La prévention de la radicalisation fait débat

La lutte contre la radicalisation, au cœur de l’actualité depuis plusieurs années, demeurera certainement un axe majeur de la politique gouvernementale. Elle est toutefois loin de faire l’unanimité, tant sur la conception de la radicalisation que sur les prises en charge et les méthodes employées.

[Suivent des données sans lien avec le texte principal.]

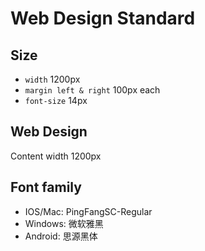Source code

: # Web Design Standard

## Size

- `width` 1200px
- `margin left & right` 100px each
- `font-size` 14px

## Web Design

Content width 1200px

## Font family

- IOS/Mac: PingFangSC-Regular
- Windows: 微软雅黑
- Android: 思源黑体
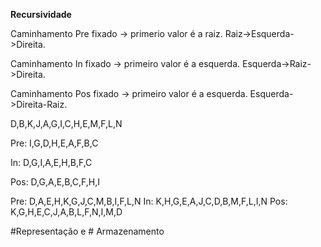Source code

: **Recursividade**


Caminhamento Pre fixado -> primerio valor é a raiz.
Raiz->Esquerda->Direita.


Caminhamento In fixado -> primeiro valor é a esquerda.
Esquerda->Raiz->Direita.

Caminhamento Pos fixado -> primeiro valor é a esquerda.
Esquerda->Direita-Raiz. 

D,B,K,J,A,G,I,C,H,E,M,F,L,N 

Pre: I,G,D,H,E,A,F,B,C

In:  D,G,I,A,E,H,B,F,C

Pos: D,G,A,E,B,C,F,H,I

Pre: D,A,E,H,K,G,J,C,M,B,I,F,L,N
In:  K,H,G,E,A,J,C,D,B,M,F,L,I,N
Pos: K,G,H,E,C,J,A,B,L,F,N,I,M,D

#Representação e # Armazenamento

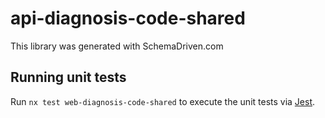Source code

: 
# api-diagnosis-code-shared

This library was generated with SchemaDriven.com

## Running unit tests

Run `nx test web-diagnosis-code-shared` to execute the unit tests via [Jest](https://jestjs.io).


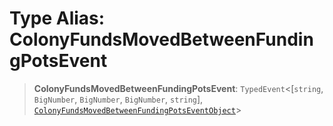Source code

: # Type Alias: ColonyFundsMovedBetweenFundingPotsEvent

> **ColonyFundsMovedBetweenFundingPotsEvent**: `TypedEvent`\<\[`string`, `BigNumber`, `BigNumber`, `BigNumber`, `string`\], [`ColonyFundsMovedBetweenFundingPotsEventObject`](../interfaces/ColonyFundsMovedBetweenFundingPotsEventObject.md)\>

Dans un « Avis sur la prévention de la radicalisation » paru fin mai, la Commission nationale consultative des droits de l’homme (CNCDH) estime que les différentes mesures adoptées dans le plan d’action contre la radicalisation du 9 mai 2016 soulèvent des questions éthiques de respect des droits et libertés fondamentales. Elle y critique vertement la politique du gouvernement en la matière, plus précisément la méthode de « détection », basée sur la prédiction du comportement de personnes susceptibles de basculer vers une idéologie. Si prévenir les actes terroristes est une nécessité, restreindre une partie des droits de l’ensemble de la population n’est pas possible, selon la CNCDH. L’enjeu : la cohésion sociale et le principe même de l’État de droit.

Contestation du CIPDR

La commission conteste le concept de radicalisation adopté par le Comité Interministériel de Prévention de la Délinquance et de la Radicalisation (CIPDR) comme étant « un processus progressif, l’adhésion à une idéologie extrémiste, l’adoption de la violence ». Elle voit également d’un très mauvais œil le débordement du renseignement et du contrôle dans l’action sociale. « L’injonction au signalement » touche les travailleurs sociaux et en première ligne les acteurs de la prévention spécialisée et met à mal le cœur de leur mission qui repose sur le lien de confiance. La CNCDH demande aux pouvoirs publics de garantir l’autonomie des acteurs sociaux et le renforcement de ceux-ci dans leurs fonctions d’assistance et d’accompagnement.

« L’affaire de tous »

Elle s’inquiète également de la confusion entre renseignement et protection de l’enfance. Elle demande par exemple que le numéro vert d’écoute et d’accompagnement soit rattaché au 119 (N° enfance en danger).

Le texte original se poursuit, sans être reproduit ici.